Auditors get another year for internal financial controls reporting

16 Oct 2014

Auditors get another year for internal financial controls reporting

The government has deferred mandatory reporting of companies’ ‘internal financial controls’ by auditors, from this financial year to the next one.

“…For the financial years commencing on or after April 1, 2015, the report of the auditor shall state about existence of adequate internal financial controls system and its operating effectiveness,” the ministry of corporate affairs stated. However, directors will have to mandatorily disclose the controls in their responsibility statement in the board report from 2014-15.

Internal financial controls are designed to provide reasonable assurance that a company’s financial statements are reliable and prepared in accordance with the law. The Companies Act of 2013 has given wide scope to these internal controls, covering many aspects of a company’s business.
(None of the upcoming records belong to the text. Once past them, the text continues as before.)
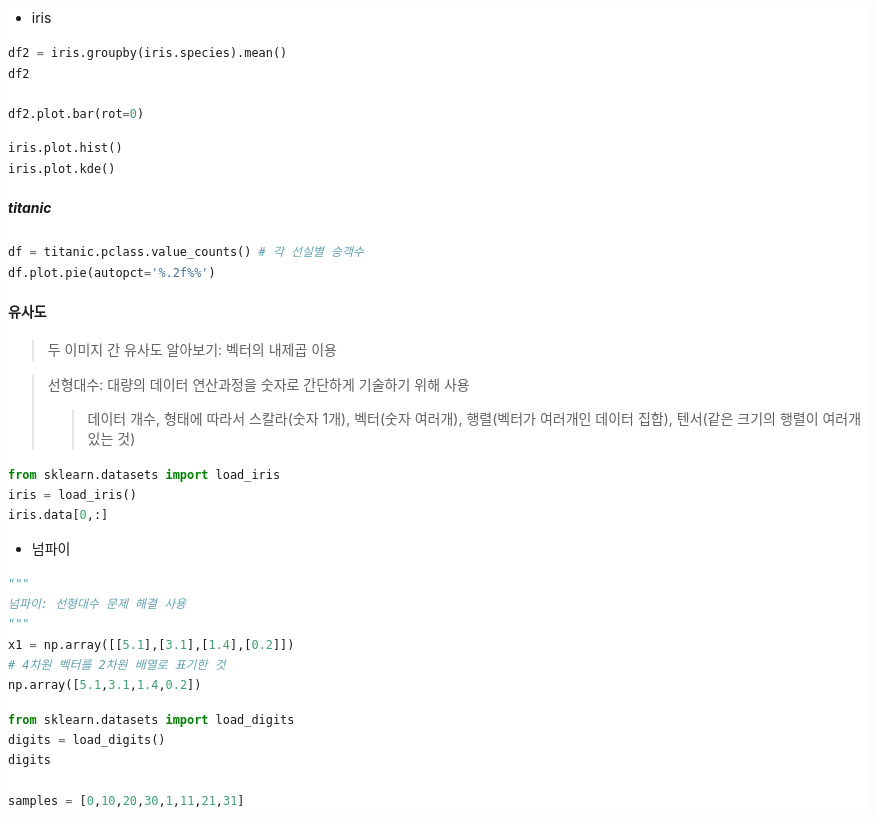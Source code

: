 * iris

```python
df2 = iris.groupby(iris.species).mean()
df2

df2.plot.bar(rot=0)
```

```python
iris.plot.hist()
iris.plot.kde()
```



##### titanic

```python
df = titanic.pclass.value_counts() # 각 선실별 승객수
df.plot.pie(autopct='%.2f%%')
```



#### 유사도

> 두 이미지 간 유사도 알아보기: 벡터의 내제곱 이용

> 선형대수: 대량의 데이터 연산과정을 숫자로 간단하게 기술하기 위해 사용
>
> > 데이터 개수, 형태에 따라서 스칼라(숫자 1개), 벡터(숫자 여러개), 행렬(벡터가 여러개인 데이터 집합), 
> > 텐서(같은 크기의 행렬이 여러개 있는 것)



```python
from sklearn.datasets import load_iris
iris = load_iris()
iris.data[0,:]
```

* 넘파이

```python
"""
넘파이: 선형대수 문제 해결 사용
"""
x1 = np.array([[5.1],[3.1],[1.4],[0.2]]) 
# 4차원 벡터를 2차원 배열로 표기한 것
np.array([5.1,3.1,1.4,0.2])
```

```python
from sklearn.datasets import load_digits
digits = load_digits()
digits

samples = [0,10,20,30,1,11,21,31]
```
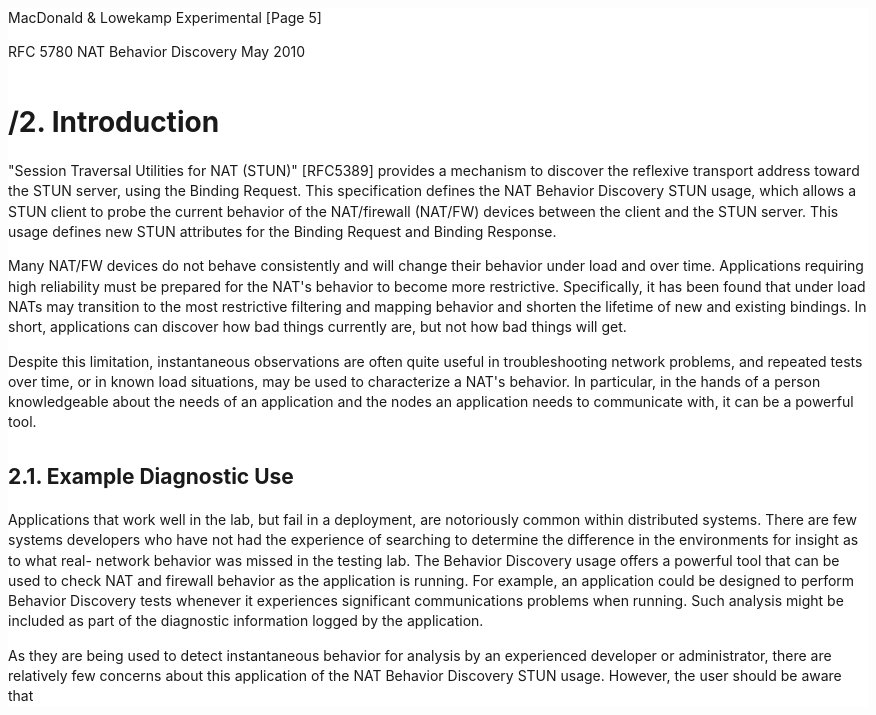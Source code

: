 





MacDonald & Lowekamp          Experimental                      [Page 5]

RFC 5780                 NAT Behavior Discovery                 May 2010


# /2.  Introduction

   "Session Traversal Utilities for NAT (STUN)" [RFC5389] provides a
   mechanism to discover the reflexive transport address toward the STUN
   server, using the Binding Request.  This specification defines the
   NAT Behavior Discovery STUN usage, which allows a STUN client to
   probe the current behavior of the NAT/firewall (NAT/FW) devices
   between the client and the STUN server.  This usage defines new STUN
   attributes for the Binding Request and Binding Response.

   Many NAT/FW devices do not behave consistently and will change their
   behavior under load and over time.  Applications requiring high
   reliability must be prepared for the NAT's behavior to become more
   restrictive.  Specifically, it has been found that under load NATs
   may transition to the most restrictive filtering and mapping behavior
   and shorten the lifetime of new and existing bindings.  In short,
   applications can discover how bad things currently are, but not how
   bad things will get.

   Despite this limitation, instantaneous observations are often quite
   useful in troubleshooting network problems, and repeated tests over
   time, or in known load situations, may be used to characterize a
   NAT's behavior.  In particular, in the hands of a person
   knowledgeable about the needs of an application and the nodes an
   application needs to communicate with, it can be a powerful tool.

## 2.1.  Example Diagnostic Use

   Applications that work well in the lab, but fail in a deployment, are
   notoriously common within distributed systems.  There are few systems
   developers who have not had the experience of searching to determine
   the difference in the environments for insight as to what real-
   network behavior was missed in the testing lab.  The Behavior
   Discovery usage offers a powerful tool that can be used to check NAT
   and firewall behavior as the application is running.  For example, an
   application could be designed to perform Behavior Discovery tests
   whenever it experiences significant communications problems when
   running.  Such analysis might be included as part of the diagnostic
   information logged by the application.

   As they are being used to detect instantaneous behavior for analysis
   by an experienced developer or administrator, there are relatively
   few concerns about this application of the NAT Behavior Discovery
   STUN usage.  However, the user should be aware that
Yogesh Sharma, partner, assurance, Grant Thornton India LLP, said this step is significant, given that there is still no guidance from the auditing regulator or the MCA on these controls. “However, this does not defer the director’s duties to ensure the implementation and operating effectiveness of such controls,” he added.

Sai Venkateshwaran, partner and head-Accounting Advisory Services at KPMG India, said the ministry should provide similar relief to companies by deferring the directors’ reporting requirement by a year, since the assessment and reporting by the board of directors and auditors would go hand in hand.

The Act makes it mandatory for auditors of a company to report that internal financial controls system are in place. Besides, auditors must also explicitly state the operating effectiveness of such controls.

An auditor’s responsibility, experts point out, is limited to financial statements, but this new provision stretches it to operations as well.

Internal financial controls gained currency after the Sarbanes-Oxley Act of 2002 added this requirement for most public companies in the US following accounting scandals at Enron, Tyco International and WorldCom in the early 2000.

In India, internal financial controls assumed importance after the Satyam scandal erupted in 2009. The ministry also gave one year relief to companies, which only have an associate and/ or joint venture, from the requirements of preparing the consolidated financial statements.

Additionally, the government exempted “intermediate wholly-owned subsidiary” of another Indian company, from preparing such statements.

The requirement for consolidated financial statement for all companies arose due to provisions under section 129 of the Act. The section says every parent company, along with its standalone financial statements, has to prepare consolidated statements of itself and its subsidiaries, whether or not these are listed. The Act defines the word “subsidiary” broadly to include associate companies and joint ventures.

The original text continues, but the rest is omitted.